Não há imagem mais representativa da meiguice do que um gato siamês ronronando, enroscado no seu colo. Mas lhe dê um forte beliscão e verá do que é capaz a fera em que se transformará a “doçura”! Entretanto, ao menos que tenha se tornado neurótico, devido ao convívio humano, o bichano jamais será visto mordendo ou arranhando alguém sem que tenha sido agredido, esteja em situação de perigo ou caçando a presa de que necessita para se alimentar (e aí, azar é do rato!).

A mais pura das verdades é que a agressividade é uma disposição de espírito plenamente natural e normal, desenvolvida ao longo da evolução natural, justamente com o intuito de preservar nossa vida e integridade física.

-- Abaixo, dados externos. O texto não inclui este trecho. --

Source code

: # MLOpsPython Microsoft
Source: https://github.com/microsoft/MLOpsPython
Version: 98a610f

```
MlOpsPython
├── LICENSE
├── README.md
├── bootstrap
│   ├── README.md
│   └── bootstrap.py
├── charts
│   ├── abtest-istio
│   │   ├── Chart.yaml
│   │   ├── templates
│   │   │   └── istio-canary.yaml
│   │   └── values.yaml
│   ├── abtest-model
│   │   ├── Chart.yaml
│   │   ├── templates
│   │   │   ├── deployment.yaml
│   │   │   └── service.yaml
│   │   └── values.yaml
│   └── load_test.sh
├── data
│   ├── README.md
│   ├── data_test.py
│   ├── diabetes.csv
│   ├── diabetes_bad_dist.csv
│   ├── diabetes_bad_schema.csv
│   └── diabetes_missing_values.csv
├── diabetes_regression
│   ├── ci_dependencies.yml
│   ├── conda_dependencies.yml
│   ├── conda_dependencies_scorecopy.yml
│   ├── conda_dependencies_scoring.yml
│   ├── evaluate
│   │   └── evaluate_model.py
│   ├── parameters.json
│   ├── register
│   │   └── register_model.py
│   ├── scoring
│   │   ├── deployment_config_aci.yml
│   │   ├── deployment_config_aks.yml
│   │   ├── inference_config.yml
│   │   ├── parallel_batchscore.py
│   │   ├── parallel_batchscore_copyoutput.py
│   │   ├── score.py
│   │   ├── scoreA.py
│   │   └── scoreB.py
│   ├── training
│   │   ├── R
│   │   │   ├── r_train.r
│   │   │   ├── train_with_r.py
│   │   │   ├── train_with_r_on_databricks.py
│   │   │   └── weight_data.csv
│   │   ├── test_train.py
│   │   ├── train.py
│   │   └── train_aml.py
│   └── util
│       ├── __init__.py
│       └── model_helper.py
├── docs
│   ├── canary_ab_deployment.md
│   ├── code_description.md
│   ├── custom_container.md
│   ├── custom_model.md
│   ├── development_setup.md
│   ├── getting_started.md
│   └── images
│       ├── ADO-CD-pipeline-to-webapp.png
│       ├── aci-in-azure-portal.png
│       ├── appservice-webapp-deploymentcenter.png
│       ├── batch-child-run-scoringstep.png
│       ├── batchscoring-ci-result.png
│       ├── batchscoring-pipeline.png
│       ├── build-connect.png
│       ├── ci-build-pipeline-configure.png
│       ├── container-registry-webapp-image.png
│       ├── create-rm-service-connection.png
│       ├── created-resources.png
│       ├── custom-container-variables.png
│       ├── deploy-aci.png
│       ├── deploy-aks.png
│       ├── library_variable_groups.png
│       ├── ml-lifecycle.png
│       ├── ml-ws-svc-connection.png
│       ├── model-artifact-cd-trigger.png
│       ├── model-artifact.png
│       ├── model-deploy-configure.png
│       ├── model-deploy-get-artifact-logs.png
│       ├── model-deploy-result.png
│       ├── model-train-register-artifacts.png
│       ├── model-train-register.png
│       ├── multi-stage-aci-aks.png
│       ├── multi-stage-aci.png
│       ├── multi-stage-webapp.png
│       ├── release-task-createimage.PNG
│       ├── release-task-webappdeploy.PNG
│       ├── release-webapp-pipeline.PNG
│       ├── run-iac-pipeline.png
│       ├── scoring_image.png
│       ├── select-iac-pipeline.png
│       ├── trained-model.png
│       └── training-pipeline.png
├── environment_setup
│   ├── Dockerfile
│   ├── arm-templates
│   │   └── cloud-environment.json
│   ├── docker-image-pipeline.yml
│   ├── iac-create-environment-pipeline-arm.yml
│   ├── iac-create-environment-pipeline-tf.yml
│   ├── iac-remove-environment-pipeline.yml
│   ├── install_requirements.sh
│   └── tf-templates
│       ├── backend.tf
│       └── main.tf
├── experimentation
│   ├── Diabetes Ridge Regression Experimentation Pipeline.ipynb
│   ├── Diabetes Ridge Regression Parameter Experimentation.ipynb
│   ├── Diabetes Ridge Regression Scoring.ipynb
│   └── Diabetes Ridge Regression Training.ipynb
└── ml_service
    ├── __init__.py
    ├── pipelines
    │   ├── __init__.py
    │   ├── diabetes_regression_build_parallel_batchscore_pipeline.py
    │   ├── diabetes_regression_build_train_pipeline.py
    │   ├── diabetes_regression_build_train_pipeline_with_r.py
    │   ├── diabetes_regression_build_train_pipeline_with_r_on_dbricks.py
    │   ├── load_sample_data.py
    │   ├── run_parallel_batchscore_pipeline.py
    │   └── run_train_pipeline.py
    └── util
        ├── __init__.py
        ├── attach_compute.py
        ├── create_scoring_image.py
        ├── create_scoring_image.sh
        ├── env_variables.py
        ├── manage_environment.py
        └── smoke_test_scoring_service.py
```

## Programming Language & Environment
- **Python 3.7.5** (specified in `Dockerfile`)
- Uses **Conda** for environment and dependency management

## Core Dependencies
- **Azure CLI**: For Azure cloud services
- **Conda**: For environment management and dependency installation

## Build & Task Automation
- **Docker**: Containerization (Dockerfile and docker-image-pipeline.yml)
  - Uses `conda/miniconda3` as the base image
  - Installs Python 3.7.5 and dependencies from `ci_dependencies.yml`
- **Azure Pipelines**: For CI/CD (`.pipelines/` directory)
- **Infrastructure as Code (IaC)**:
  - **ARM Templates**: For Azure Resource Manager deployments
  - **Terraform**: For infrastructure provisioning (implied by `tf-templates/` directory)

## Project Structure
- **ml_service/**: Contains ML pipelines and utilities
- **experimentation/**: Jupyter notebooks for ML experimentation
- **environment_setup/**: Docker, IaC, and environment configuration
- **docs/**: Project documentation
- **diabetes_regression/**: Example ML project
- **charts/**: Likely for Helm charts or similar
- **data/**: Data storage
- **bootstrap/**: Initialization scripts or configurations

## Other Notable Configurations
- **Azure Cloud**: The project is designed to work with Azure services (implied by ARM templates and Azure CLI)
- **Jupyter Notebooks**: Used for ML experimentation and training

Entretanto, vivemos em uma sociedade onde a menor manifestação de desagrado, discordância, crítica e oposição a qualquer coisa ou a outrem são interpretados como um grave crime que deve ser punido com toda severidade. Especialmente se, no caso da agressividade verbal, esta não estiver revestida da hipocrisia sofisticada da linguagem polida (uma coisa é bradar “seu mentiroso” e outra afirmar, suavemente, “o senhor está faltando com a verdade”) e se manifestar na plenitude saudável da espontaneidade (não há coisa mais imperdoável para a ideologia do “bom comportamento” do que um sonoro e explosivo “vai tomar no cu” ou “vai à puta que pariu” – que, coitada não tem nada a ver com o caso).

Basta mesmo que o tom de voz se eleve algumas oitavas, ao defendermos um ponto de vista lógico, com convicção, diante de um interlocutor, para que caiam sobre nós as maiores reprimendas, dignas do mais odiado assassino apontado pela mídia!

O que normalmente é esperado (e está introjetado na mente da grande maioria dominada) é que sejamos mais dóceis e “obedientes” que o gato siamês! Não é por acaso que a ideologia que forjou a mentalidade profunda do Ocidente (o Cristianismo) recomenda nas palavras de seu “fundador” que se ofereça a outra face, caso levemos um tapão no rosto. E menos ainda é casual que, no primeiro livro da Bíblia (o Genêsis), o “pecado original” cometido pelo primeiro homem (cuja culpa teríamos herdado) seja a “desobediência”.

E o que ninguém se dá por conta é que a repressão da agressividade, e o louvor à mansidão, é justamente um dos pilares necessários à dominação dos que desfrutam o produto do suor de nosso trabalho! A primeira condição para que alguém se deixe escravizar, e para que se mantenha, sem qualquer risco, o sistema que permite aos parasitas dominadores uma vida de requintado e permanente ócio, é a disposição de conformismo dos dominados (pois o simples medo ainda resguarda uma possibilidade de reação).

Somente nos transformando em bem “educadas” ovelhas cumpridoras do “dever”, atormentadas pela culpa de qualquer transgressão às regras impostas, e obcecadas com a própria “compostura”, é que nossos donos podem usufruir seus privilégios à custa do rebanho humano, e exercer sua índole sádica sobre nossos lombos! Sem a colaboração do nosso conformismo e do nosso empenho em vigiar e reprimir os companheiros próximos que ousem não submeter-se (“a desobediência”) seria impossível a existência da exploração e da sociedade de classes!

E esse amestramento só se manteve, milênios a fora, na medida em que assimilamos e reproduzimos, geração após geração, a noção de que a agressividade não só é reprovável, mas doentia (o que nos faz padecer o auto-flagelo mental cada vez em que desejamos ser “rebeldes” e “mal-educados” frente aos senhores, seus chefetes, e a ordem vigente).

Quando, na verdade, nos tornamos animais pela metade, enfermos da auto-violentação, da interdição de um mais naturais e benfazejos instintos, sem cuja manifestação permitimos que nos seja impingida o permanente ataque ao nosso ser (mente e organismo) em prol da sacanagem refinada de uns poucos patrões e altos puxa-sacos de todo quilate (os chefes e chefetes pequeno-burgueses encarregados da função de feitores de escravos, delicadamente designada “gerência”).